This post has been a long time coming. For months I have been reading about the food world’s love affair with Jerusalem, dropping hints to my husband – selective hearing? – and ogling pictures and tweets of peoples’ home recipe triumphs. Finally, I just went and bought it.
Call me old fashioned, but I had to start with chicken soup with matzo dumplings, otherwise known as knaidlach (p.144). There is something so comforting about chicken soup, rich, golden hued and bursting with flavor. If this book could make me create a better version of something I’ve made innumerable times, that would really be something.
Now, I haven’t read through all of the recipes yet, but this one is definitely not a quick weeknight meal. With three hours of cooking and two hours of chilling, I think it’s safe to say this should be saved for a leisurely Sunday afternoon rather than a home-at-5:30-and-starving Monday night. Not to be beaten – at least not straight away – I went to work on the chicken broth anyway, searing the chicken and simmering it together with lots of veg in a very, very full pot.

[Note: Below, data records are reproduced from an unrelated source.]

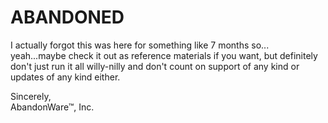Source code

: # ABANDONED

I actually forgot this was here for something like 7 months so...
yeah...maybe check it out as reference materials if you want, but
definitely don't just run it all willy-nilly and don't count on
support of any kind or updates of any kind either.

Sincerely,  
AbandonWare&trade;, Inc.
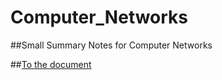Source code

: # Computer_Networks

##Small Summary Notes for Computer Networks 

##[To the document](https://github.com/vincenzobaz/Computer-Networks-Notes/blob/master/notes.md)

The next day I carried on with the recipe, having rested the stock overnight in the fridge – only because I wanted to go to bed at a reasonable hour the night before and not out of any requirement of the recipe. I stripped the meat from the bones and simmered the bones and vegetables for a further hour. Then I realized the knaidlach also needed two hours of chilling and 30 minutes simmering. Crap.
Needless to say, those got put off for another day and social engagements and lie ins saw me to Sunday afternoon before I managed to get my act together and finish this soup.

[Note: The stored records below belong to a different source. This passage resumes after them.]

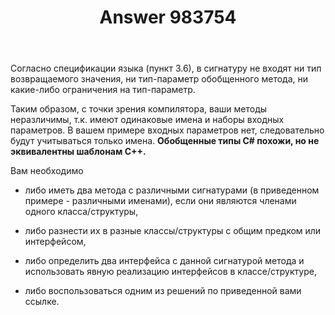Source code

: ﻿---
title: "Answer 983754"
se.owner.user_id: 198316
se.owner.display_name: "rdorn"
se.owner.link: "https://ru.stackoverflow.com/users/198316/rdorn"
se.answer_id: 983754
se.question_id: 983720
se.post_type: answer
se.score: 3
se.is_accepted: True
---
<p>Согласно спецификации языка (пункт 3.6), в сигнатуру не входят ни тип возвращаемого значения, ни тип-параметр обобщенного метода, ни какие-либо ограничения на тип-параметр. </p>

<p>Таким образом, с точки зрения компилятора, ваши методы неразличимы, т.к. имеют одинаковые имена и наборы входных параметров. В вашем примере входных параметров нет, следовательно будут учитываться только имена. <strong>Обобщенные типы C# похожи, но не эквивалентны шаблонам C++.</strong> </p>

<p>Вам необходимо</p>

<ul>
<li><p>либо иметь два метода с различными сигнатурами (в
приведенном примере - различными именами), если они являются членами
одного класса/структуры, </p></li>
<li><p>либо разнести их в разные классы/структуры с общим предком или
интерфейсом,</p></li>
<li><p>либо определить два интерфейса с данной сигнатурой метода и
использовать явную реализацию интерфейсов в классе/структуре,</p></li>
<li><p>либо воспользоваться одним из решений по приведенной вами ссылке.</p></li>
</ul>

If you’re more organized than I was, it doesn’t need to be such a palaver. But even after a week of having to do things step by step and lots of frustration, this was by no means an anticlimax.
No, it’s not what I would consider traditional. It isn’t full of tender carrots and crisp green beans and there are no silky noodles to slurp up, but what you have got is perfect chicken broth that is rich in color and flavor and pillowy, parsley-flecked dumplings.
It was surprisingly filling and as an added bonus you have a whole chicken’s worth of moist, tender meat to use for another meal.
Instead of discarding the veg as suggested, I scooped it out and ate it – waste not, want not! You could use the carrots and turnips for a vegetable mash or use it all to make a tasty gravy, just don’t waste it! The vegetables too are full of that great chickeny flavor and are beautifully cooked.
The next time I make this soup I will dice up the carrots and turnips and add them to the soup, but I wanted to do this by the book this time. The only place I did stray was in using matzo crackers ground up in the food processor rather than matzo meal because I couldn’t find any in our local shop. It worked wonderfully, although I don’t know how the rest of the box will fair as they’re pretty darn bland. I’m sure we’ll find a use for them somewhere though!